13. ЖОНГЛЕР НА ЛОШАДИ


   Не стоит подробно рассказывать, как мы с Железновым работали над тем, чтобы дешифровать список Блейка. Лишь постепенно все эти фиалки и ландыши стали превращаться в реальных людей, имеющих определенные адреса и профессии.
   Железнов согласился со мной, когда я высказал гипотезу о тождестве цветов и агентов Блейка, впрочем, это не было гипотезой, это было очевидно. Теперь следовало узнать адрес Озолса, а может быть, собрать и еще какие-то дополнительные данные, для того чтобы с помощью этих сведений найти и других людей, перечисленных в списке.
   Железнов взялся это сделать через товарищей, с которыми был связан, но для этого требовалось, конечно, время.
   Неожиданно на помощь пришла Янковская.
   Она заезжала ко мне обычно или поздно утром, или под вечер, а иногда даже два раза в день; она все время держала меня в поле своего зрения.
   В день посещения Озолса она появилась под вечер, хотя ее позднее появление не означало, что она не была осведомлена о визите Незабудки. Она следила за мной и вследствие профессиональной наблюдательности по незначительным деталям, обрывкам слов и незаметным вопросам создавала правильное представление о моем времяпрепровождении.
   Она вошла, села, закурила, с любопытством взглянула на меня, ожидая, что я скажу, но я молчал, и она первой нарушила молчание:
   – Был?
   – Кто?
   – Тот, кто должен был к вам явиться.
   Не было нужды прятать от нее Озолса, наоборот, она могла помочь обнаружить и других агентов Блейка.
   – Был.
   – Кто он?
   – Некий Озолс, ветеринарный врач.
   Она сама достала список и нашла в нем Озолса.
   – Вы узнали о нем какие-нибудь подробности?
   – Да, его кличка – Незабудка.
   Я показал ей открытку с незабудками и познакомил со своей догадкой.
   Ей понравились цветочные псевдонимы. Она оживилась и утвердительно кивнула.
   – Вы не узнали его адреса?
   – Это могло вызвать подозрения.
   – Правильно. По-видимому, это старый провока­тор. Он сразу бы исчез. Но его адрес легко узнать.
   – Через адресный стол?
   – Конечно, нет. В адресном столе сейчас полная неразбериха, хотя немцы создали в нем видимость порядка. Вы должны использовать Эдингера. Попросите его узнать адрес…
   – Эдингера?
   – Разумеется. Он отыщет Озолса за несколько ча­сов.
   Она была дерзка и трезва. Эдингер мог найти Озолса без труда, а скрывать Озолса от Эдингера тоже не было необходимости.
   Я тут же позвонил Эдингеру по телефону.
   – Господин обергруппенфюрер?

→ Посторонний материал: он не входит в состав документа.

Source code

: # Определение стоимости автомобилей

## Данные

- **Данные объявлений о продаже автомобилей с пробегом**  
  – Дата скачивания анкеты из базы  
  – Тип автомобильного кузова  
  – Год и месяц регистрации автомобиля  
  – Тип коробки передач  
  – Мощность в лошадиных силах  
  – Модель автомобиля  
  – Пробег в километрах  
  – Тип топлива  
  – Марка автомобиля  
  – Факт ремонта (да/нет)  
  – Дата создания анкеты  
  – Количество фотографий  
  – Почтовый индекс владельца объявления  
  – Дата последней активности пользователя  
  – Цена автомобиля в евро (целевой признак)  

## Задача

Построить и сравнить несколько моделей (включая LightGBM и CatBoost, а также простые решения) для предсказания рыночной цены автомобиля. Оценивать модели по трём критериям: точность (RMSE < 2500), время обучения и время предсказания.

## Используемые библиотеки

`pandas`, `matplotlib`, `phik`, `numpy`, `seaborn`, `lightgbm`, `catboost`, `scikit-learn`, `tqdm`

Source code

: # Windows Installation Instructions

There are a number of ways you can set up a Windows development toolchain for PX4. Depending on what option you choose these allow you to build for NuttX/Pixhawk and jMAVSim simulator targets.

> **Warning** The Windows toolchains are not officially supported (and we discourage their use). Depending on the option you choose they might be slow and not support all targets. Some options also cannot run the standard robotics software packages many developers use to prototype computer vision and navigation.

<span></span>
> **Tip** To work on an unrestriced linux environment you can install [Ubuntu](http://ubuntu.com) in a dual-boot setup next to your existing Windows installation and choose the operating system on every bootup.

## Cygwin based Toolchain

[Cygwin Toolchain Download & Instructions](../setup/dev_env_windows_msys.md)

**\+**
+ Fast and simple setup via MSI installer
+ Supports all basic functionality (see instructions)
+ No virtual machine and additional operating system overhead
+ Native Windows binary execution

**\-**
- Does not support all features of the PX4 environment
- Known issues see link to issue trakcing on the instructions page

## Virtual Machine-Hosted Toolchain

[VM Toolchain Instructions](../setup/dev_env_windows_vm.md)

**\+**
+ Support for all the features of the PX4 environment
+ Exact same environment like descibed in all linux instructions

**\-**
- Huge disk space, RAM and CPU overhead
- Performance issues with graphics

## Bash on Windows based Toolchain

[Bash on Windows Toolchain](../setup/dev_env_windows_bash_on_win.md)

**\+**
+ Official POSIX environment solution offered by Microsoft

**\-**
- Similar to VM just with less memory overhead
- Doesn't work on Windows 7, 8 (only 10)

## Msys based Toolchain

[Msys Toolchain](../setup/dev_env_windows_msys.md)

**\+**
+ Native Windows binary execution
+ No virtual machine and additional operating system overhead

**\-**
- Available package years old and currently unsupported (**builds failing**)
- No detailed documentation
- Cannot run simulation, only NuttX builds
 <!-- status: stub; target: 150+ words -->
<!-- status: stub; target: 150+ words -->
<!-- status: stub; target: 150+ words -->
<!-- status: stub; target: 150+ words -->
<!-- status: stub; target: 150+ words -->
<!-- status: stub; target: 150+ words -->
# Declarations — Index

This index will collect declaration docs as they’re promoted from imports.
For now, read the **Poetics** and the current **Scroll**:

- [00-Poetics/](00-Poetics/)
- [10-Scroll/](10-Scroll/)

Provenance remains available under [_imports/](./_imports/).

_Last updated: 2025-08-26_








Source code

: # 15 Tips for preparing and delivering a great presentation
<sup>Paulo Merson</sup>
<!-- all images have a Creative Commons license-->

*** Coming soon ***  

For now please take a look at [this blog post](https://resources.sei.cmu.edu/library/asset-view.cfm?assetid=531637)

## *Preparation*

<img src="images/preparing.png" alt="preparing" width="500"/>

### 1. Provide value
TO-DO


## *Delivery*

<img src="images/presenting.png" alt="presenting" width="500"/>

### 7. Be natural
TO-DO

Счастлив вас приветствовать. Вы могли бы меня принять?
   – Приходите завтра, Берзинь, – ответил он. – Вы мне тоже нужны.
   – О, на этот раз я удовлетворю ваше любопытство, господин обергруппенфюрер…
   – Хорошо-хорошо, – довольно сухо отозвался он. – Буду ждать.
   Он действительно меня ждал и с первой же секунды моего появления в кабинете устремил на меня пытливый неодобрительный взгляд.
   – Садитесь, Блейк, – сказал он. – Я слушаю вас, хотя вы мало чем оправдываете мое снисходительное отношение.
   – Не так просто передать моих агентов другому хозяину, – обиженно возразил я. – Я восстанавливаю утраченные связи, перепроверяю всю сеть. Вы получите людей, которые действительно многого стоят…
   – Но когда, когда? – нетерпеливо перебил Эдин­гер. – Вы злоупотребляете моим терпением, Блейк.
   – Не позже как через две недели, – твердо сказал я. – Но мне нужно найти одного ветеринарного врача, некоего Озолса.
   – А он в Латвии? – спросил Эдингер.
   – Безусловно, – подтвердил я. – Озолс Арнольд Янович.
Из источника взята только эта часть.